4. Check the outfield fence.
How deep is the outfield wall? What is it made out of? Are there any weird angles that can create difficulty when lining up for a relay? Understand that a ball will kick further off of a wood or padded wall compared to a chain link fence. Many times there are different types of materials that make up one fence, so have an idea what type of ricochet may happen before the game even starts.
5. How much foul territory is there?
You need to feel comfortable tracking down a foul ball pop fly as you are running over towards the stands. Also make note if the bullpen mound is something to worry about when running after a ball and not watching where you are running. If that mound surprises you at full speed it does not feel good. I know from first hand experience.

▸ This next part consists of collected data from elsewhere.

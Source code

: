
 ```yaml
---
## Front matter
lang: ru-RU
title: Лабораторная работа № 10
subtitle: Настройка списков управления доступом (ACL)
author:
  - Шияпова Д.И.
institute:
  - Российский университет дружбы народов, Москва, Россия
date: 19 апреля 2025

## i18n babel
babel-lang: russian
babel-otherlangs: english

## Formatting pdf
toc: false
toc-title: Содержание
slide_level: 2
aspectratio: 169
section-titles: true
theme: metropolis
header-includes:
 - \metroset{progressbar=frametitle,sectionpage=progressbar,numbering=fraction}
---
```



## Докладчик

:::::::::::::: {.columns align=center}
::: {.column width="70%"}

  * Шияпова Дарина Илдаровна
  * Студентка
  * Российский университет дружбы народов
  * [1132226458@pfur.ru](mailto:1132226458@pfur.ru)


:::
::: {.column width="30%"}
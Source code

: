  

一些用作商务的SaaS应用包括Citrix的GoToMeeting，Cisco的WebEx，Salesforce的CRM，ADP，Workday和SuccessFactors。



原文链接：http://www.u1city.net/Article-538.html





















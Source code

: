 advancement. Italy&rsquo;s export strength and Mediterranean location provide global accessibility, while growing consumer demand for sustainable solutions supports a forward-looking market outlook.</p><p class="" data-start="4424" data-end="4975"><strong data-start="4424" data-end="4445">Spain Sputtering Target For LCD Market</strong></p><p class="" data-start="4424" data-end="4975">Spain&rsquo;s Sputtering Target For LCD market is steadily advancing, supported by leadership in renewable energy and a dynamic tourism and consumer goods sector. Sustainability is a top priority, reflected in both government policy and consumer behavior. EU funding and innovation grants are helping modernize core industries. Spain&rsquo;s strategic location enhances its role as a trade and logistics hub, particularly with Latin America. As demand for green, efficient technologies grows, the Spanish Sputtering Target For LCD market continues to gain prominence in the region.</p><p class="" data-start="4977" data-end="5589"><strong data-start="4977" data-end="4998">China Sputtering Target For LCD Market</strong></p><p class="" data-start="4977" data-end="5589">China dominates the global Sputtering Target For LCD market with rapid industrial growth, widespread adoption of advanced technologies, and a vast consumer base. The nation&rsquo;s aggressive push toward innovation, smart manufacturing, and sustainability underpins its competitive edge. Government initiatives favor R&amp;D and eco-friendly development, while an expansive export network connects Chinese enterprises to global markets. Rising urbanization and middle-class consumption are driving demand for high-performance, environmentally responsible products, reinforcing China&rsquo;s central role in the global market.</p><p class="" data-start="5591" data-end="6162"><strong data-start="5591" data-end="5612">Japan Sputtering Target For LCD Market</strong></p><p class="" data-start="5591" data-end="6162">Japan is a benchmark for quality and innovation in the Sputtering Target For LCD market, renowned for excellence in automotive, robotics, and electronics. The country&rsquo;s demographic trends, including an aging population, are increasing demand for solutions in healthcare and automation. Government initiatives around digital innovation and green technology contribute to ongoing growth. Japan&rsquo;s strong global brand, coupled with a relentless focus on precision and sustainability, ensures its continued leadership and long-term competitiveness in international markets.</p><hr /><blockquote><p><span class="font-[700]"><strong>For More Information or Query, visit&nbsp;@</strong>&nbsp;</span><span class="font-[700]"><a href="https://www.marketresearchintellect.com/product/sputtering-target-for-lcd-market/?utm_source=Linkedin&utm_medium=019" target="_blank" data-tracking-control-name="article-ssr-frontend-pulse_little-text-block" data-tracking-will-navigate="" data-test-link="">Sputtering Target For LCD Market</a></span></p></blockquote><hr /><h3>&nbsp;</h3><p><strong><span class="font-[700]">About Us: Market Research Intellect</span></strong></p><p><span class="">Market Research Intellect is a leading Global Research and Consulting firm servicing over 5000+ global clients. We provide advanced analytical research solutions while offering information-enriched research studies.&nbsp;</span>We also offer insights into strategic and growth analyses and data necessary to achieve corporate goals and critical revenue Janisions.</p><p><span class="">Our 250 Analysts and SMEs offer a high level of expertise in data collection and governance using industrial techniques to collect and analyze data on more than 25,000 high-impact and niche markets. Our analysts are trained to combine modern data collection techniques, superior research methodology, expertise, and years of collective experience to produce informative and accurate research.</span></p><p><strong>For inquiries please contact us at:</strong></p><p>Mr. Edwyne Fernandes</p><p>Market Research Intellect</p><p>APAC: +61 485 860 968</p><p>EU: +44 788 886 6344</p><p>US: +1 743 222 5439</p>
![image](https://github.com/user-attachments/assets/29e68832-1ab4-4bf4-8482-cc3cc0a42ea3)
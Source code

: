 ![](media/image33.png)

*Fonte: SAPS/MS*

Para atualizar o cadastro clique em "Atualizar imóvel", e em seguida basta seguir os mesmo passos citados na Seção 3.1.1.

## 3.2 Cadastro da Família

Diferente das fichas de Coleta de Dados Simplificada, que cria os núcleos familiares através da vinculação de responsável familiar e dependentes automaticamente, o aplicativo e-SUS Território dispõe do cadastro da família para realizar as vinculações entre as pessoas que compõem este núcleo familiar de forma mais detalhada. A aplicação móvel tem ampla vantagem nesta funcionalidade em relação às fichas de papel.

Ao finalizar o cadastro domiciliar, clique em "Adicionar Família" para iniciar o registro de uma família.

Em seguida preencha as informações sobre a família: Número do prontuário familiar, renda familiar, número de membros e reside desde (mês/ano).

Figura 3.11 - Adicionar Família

Corner infielders should be prepared by knowing ahead of time how foul balls will roll
6. As a corner infielder, check out the baseline
and see if bunts stay fair or roll foul. Before the game, look at the dirt where the chalk lines are and see if the ground looks flat or angled.
Roll a couple balls down the line to simulate a bunt and watch the ball to see what it does.
Do all balls roll foul, or do they hang on and stay fair? It is quite common for a grounds crew to doctor the foul lines a bit to help the home teams strength.
This will help you in a game when a player decides to bunt a ball down one of the lines.